Sections were examined using a Zeiss Axioplan 2 epifluorescence microscope. Labelled neurons were identified using ×10 or ×20 dry objectives, and their locations within the cortex and subcortical structures were mapped using a digitizing system (MD Plot3, Accustage) attached to the microscope. To minimize the problem of overestimating the number of neurons due to the inclusion of cytoplasmic fragments, labelled cells were accepted as valid only if a nucleus could be discerned. This was straightforward in the case of DY, since this tracer only labels the neuron’s nucleus (Keizer et al. 1983). In the case of tracers that label the cytoplasm (FB, FE, FR, CTBg and CTBr), the nucleus was discerned as a profile in the centre of a brightly lit, well-defined cell body, which in the vast majority of cases had an unmistakable pyramidal morphology.
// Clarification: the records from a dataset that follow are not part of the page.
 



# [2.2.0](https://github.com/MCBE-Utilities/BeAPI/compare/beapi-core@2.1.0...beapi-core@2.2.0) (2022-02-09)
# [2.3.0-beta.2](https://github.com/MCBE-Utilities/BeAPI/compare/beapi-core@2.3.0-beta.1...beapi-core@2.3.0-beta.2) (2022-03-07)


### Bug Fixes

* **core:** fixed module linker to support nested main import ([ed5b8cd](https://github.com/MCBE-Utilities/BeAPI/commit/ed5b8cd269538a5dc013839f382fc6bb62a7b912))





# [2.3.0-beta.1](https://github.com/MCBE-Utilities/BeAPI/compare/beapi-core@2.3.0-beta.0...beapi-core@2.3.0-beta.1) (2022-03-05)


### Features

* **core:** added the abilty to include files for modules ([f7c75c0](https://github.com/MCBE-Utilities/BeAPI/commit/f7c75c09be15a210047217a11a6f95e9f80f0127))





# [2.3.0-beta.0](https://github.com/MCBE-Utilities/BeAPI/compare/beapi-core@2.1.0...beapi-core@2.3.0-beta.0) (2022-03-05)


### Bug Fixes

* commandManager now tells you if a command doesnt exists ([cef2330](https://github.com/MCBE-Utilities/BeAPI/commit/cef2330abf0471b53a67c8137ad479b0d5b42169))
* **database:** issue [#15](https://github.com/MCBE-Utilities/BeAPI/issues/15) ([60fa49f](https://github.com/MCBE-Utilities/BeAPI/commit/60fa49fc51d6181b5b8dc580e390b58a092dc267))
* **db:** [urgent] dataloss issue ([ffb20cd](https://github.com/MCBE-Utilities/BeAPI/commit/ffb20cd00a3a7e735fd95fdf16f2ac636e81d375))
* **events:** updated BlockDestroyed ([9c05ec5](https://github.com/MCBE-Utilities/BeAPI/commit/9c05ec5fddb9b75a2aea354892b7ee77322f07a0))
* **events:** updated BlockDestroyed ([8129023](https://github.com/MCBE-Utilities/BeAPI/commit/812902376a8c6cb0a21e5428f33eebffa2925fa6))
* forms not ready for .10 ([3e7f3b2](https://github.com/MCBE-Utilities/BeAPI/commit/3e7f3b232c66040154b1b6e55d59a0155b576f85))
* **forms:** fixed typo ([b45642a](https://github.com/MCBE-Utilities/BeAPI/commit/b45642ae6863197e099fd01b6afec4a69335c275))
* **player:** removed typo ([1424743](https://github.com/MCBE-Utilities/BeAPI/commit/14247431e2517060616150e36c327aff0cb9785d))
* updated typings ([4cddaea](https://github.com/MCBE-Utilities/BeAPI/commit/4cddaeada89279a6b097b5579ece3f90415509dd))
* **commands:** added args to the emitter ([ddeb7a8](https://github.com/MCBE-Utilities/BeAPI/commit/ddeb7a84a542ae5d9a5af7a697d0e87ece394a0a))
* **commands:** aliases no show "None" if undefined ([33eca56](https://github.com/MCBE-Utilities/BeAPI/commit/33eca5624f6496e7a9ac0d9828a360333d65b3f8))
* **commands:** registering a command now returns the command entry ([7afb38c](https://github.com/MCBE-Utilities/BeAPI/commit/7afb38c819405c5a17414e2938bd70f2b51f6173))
To allow assessment of the areas in which injection sites and labelled neurons were located, each brain was reconstructed in 3 dimensions. Nissl-stained sections were scanned using Aperio Scanscope AT Turbo (Leica Biosystems) at 20× magnification, providing a resolution of 0.50 µm/pixel. Within each coronal section, we identified the cortical areas proposed by Paxinos et al. (2012), based primarily on cytoarchitectural features observable in Nissl-stained sections, but also using differences in myeloarchitecture and intensity of cytochrome staining as additional criteria to refine the delineations (e.g. Rosa et al. 2005, 2009; Palmer and Rosa 2006a, b; Burman and Rosa 2009; Burman et al. 2006, 2010, 2014a, b, 2015). This was followed by computerized 3-dimensional reconstruction of the entire hemisphere, and registration of each case to a template brain (Majka et al. 2016), to allow comparison between results from different cases. The registration procedure was supported by manually-drawn cyto-, myelo- and chemoarchitectonic boundaries, thus ensuring that the spatial relationships between the injection sites, labelled neurons, and histological boundaries were adequately maintained.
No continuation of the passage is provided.